Theory Collections.SetIndex
section ‹\isaheader{Indices of Sets}›
theory SetIndex
imports
"../spec/MapSpec"
"../spec/SetSpec"
begin
text_raw ‹\label{thy:SetIndex}›
text ‹
This theory defines an indexing operation that builds an index from a set
and an indexing function.
Here, index is a map from indices to all values of the set with that index.
›
subsection "Indexing by Function"
definition index :: "('a ⇒ 'i) ⇒ 'a set ⇒ 'i ⇒ 'a set"
where "index f s i == { x∈s . f x = i }"
lemma indexI: "⟦ x∈s; f x = i ⟧ ⟹ x∈index f s i" by (unfold index_def) auto
lemma indexD:
"x∈index f s i ⟹ x∈s"
"x∈index f s i ⟹ f x = i"
by (unfold index_def) auto
lemma index_iff[simp]: "x∈index f s i ⟷ x∈s ∧ f x = i" by (simp add: index_def)
subsection "Indexing by Map"
definition index_map :: "('a ⇒ 'i) ⇒ 'a set ⇒ 'i ⇀ 'a set"
where "index_map f s i == let s=index f s i in if s={} then None else Some s"
definition im_α where "im_α im i == case im i of None ⇒ {} | Some s ⇒ s"
lemma index_map_correct: "im_α (index_map f s) = index f s"
apply (rule ext)
apply (unfold index_def index_map_def im_α_def)
apply auto
done
subsection "Indexing by Maps and Sets from the Isabelle Collections Framework"
text ‹
In this theory, we define the generic algorithm as constants outside any locale,
but prove the correctness lemmas inside a locale that assumes correctness of all
prerequisite functions.
Finally, we export the correctness lemmas from the locale.
›
locale index_loc =
m: StdMap m_ops +
s: StdSet s_ops
for m_ops :: "('i,'s,'m,'more1) map_ops_scheme"
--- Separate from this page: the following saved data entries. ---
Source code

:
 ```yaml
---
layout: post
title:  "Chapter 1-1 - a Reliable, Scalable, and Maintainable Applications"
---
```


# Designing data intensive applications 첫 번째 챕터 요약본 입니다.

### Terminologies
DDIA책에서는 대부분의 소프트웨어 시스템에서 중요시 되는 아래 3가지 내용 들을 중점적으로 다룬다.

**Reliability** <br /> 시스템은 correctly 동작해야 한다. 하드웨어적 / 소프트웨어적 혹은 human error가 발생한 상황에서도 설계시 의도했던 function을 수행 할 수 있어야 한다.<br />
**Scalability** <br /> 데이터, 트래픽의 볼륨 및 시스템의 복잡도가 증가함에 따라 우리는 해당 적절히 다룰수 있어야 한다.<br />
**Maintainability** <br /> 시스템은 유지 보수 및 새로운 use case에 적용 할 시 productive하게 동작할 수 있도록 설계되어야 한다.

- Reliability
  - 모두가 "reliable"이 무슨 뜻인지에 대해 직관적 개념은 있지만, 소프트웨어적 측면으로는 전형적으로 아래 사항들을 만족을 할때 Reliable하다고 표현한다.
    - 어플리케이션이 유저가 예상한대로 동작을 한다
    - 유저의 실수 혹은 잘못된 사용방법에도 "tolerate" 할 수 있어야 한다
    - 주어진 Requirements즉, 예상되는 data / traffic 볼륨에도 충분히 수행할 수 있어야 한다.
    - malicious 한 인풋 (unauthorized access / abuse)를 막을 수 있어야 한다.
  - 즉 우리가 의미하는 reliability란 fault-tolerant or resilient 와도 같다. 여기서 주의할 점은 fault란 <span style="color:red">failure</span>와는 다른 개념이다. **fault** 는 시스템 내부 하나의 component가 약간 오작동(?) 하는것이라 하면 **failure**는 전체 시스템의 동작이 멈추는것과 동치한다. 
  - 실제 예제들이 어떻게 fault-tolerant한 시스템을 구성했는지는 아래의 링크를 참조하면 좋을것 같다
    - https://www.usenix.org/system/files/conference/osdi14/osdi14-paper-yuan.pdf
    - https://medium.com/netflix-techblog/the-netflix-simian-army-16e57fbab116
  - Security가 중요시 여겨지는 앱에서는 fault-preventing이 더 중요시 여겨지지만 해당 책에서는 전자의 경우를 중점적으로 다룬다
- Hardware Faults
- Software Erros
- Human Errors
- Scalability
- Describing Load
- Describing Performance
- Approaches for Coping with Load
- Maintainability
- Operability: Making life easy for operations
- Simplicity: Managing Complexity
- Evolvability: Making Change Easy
and s_ops :: "('x,'s,'more2) set_ops_scheme"
begin
definition ci_α' where
"ci_α' ci i == case m.α ci i of None ⇒ None | Some s ⇒ Some (s.α s)"
definition "ci_α == im_α ∘ ci_α'"
definition ci_invar where
"ci_invar ci == m.invar ci ∧ (∀i s. m.α ci i = Some s ⟶ s.invar s)"
lemma ci_impl_minvar: "ci_invar m ⟹ m.invar m" by (unfold ci_invar_def) auto
definition is_index :: "('x ⇒ 'i) ⇒ 'x set ⇒ 'm ⇒ bool"
where
"is_index f s idx == ci_invar idx ∧ ci_α' idx = index_map f s"
lemma is_index_invar: "is_index f s idx ⟹ ci_invar idx"
by (simp add: is_index_def)
lemma is_index_correct: "is_index f s idx ⟹ ci_α idx = index f s"
by (simp only: is_index_def index_map_def ci_α_def)
(simp add: index_map_correct)
definition lookup :: "'i ⇒ 'm ⇒ 's" where
"lookup i m == case m.lookup i m of None ⇒ (s.empty ()) | Some s ⇒ s"
lemma lookup_invar': "ci_invar m ⟹ s.invar (lookup i m)"
apply (unfold ci_invar_def lookup_def)
apply (auto split: option.split simp add: m.lookup_correct s.empty_correct)
done
lemma lookup_correct:
assumes I[simp, intro!]: "is_index f s idx"
shows
"s.α (lookup i idx) = index f s i"
"s.invar (lookup i idx)"
proof goal_cases
case 2 thus ?case using I by (simp add: is_index_def lookup_invar')
next
case 1
have [simp, intro!]: "m.invar idx"
using ci_impl_minvar[OF is_index_invar[OF I]]
by simp
thus ?case
proof (cases "m.lookup i idx")
case None
hence [simp]: "m.α idx i = None" by (simp add: m.lookup_correct)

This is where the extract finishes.